Data section: Begin
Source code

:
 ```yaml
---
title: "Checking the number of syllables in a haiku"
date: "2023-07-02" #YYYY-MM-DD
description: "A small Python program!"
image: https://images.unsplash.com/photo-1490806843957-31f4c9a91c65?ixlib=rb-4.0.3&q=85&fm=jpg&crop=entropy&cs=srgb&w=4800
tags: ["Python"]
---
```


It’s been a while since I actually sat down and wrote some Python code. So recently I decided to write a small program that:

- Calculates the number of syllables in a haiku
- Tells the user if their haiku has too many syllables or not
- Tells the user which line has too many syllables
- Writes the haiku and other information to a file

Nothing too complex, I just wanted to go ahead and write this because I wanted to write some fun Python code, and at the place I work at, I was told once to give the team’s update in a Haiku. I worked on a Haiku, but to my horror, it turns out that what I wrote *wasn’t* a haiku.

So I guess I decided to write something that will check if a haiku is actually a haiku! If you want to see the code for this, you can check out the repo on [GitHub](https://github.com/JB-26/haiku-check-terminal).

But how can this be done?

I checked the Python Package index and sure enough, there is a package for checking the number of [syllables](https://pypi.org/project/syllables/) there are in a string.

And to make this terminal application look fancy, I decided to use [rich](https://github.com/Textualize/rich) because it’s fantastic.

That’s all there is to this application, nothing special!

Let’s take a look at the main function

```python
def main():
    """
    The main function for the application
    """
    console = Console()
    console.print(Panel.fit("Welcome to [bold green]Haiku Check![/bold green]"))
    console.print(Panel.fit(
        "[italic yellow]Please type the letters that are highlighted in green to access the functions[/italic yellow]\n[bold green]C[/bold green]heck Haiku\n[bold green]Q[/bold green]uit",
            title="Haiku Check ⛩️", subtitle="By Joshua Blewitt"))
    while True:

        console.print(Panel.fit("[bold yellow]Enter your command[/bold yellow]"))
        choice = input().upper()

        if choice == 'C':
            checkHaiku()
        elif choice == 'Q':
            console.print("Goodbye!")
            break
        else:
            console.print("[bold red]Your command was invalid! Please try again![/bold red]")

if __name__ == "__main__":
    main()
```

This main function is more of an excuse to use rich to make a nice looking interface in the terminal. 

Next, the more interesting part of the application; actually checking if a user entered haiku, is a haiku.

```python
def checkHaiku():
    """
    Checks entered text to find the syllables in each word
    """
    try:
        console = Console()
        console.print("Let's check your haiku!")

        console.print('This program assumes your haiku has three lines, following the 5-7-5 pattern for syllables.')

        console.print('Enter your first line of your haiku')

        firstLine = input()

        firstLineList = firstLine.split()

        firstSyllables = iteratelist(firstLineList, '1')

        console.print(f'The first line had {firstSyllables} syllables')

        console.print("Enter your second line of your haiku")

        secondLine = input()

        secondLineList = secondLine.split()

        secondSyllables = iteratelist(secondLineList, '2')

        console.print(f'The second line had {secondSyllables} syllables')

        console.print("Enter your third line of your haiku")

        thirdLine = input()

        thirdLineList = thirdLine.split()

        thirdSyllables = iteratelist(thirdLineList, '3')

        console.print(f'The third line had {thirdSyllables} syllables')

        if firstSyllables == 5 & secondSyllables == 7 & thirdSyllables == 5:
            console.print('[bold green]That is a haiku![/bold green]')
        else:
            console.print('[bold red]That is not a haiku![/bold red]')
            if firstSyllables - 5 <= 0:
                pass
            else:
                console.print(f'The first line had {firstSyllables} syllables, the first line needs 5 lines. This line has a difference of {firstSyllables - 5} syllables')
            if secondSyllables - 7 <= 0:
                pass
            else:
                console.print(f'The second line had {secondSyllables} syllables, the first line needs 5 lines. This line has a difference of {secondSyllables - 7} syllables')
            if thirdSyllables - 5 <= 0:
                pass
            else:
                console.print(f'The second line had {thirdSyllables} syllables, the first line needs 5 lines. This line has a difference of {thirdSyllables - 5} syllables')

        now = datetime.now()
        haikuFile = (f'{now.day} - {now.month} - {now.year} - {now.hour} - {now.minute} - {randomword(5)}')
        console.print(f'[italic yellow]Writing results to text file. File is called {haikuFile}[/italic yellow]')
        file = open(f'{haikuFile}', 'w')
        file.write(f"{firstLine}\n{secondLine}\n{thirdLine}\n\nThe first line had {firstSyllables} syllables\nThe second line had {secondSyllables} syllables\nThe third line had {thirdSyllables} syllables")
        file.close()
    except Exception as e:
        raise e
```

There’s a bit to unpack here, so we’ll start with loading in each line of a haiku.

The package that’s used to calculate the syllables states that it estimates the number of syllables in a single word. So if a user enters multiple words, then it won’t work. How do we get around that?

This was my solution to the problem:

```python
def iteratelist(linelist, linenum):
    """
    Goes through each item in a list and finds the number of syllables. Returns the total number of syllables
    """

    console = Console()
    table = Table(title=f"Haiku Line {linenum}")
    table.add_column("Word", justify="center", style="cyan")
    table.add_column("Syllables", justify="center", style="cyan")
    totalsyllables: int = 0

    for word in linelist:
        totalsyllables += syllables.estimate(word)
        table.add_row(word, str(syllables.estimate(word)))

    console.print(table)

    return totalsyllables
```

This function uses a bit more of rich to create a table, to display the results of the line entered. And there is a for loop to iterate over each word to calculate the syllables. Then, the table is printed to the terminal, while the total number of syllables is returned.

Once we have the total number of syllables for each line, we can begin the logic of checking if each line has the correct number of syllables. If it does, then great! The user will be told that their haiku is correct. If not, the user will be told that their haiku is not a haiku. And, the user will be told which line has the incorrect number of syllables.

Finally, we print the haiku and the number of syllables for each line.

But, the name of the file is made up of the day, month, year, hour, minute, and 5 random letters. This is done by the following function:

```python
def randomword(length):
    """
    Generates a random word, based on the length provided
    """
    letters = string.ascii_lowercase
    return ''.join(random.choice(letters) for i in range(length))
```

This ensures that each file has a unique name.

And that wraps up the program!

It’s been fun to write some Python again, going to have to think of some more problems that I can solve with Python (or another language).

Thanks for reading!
Data section: End
Work required: Wherever a line of the records above contains the string "been", copy that line out.

Output of the task:
It’s been a while since I actually sat down and wrote some Python code. So recently I decided to write a small program that:
It’s been fun to write some Python again, going to have to think of some more problems that I can solve with Python (or another language).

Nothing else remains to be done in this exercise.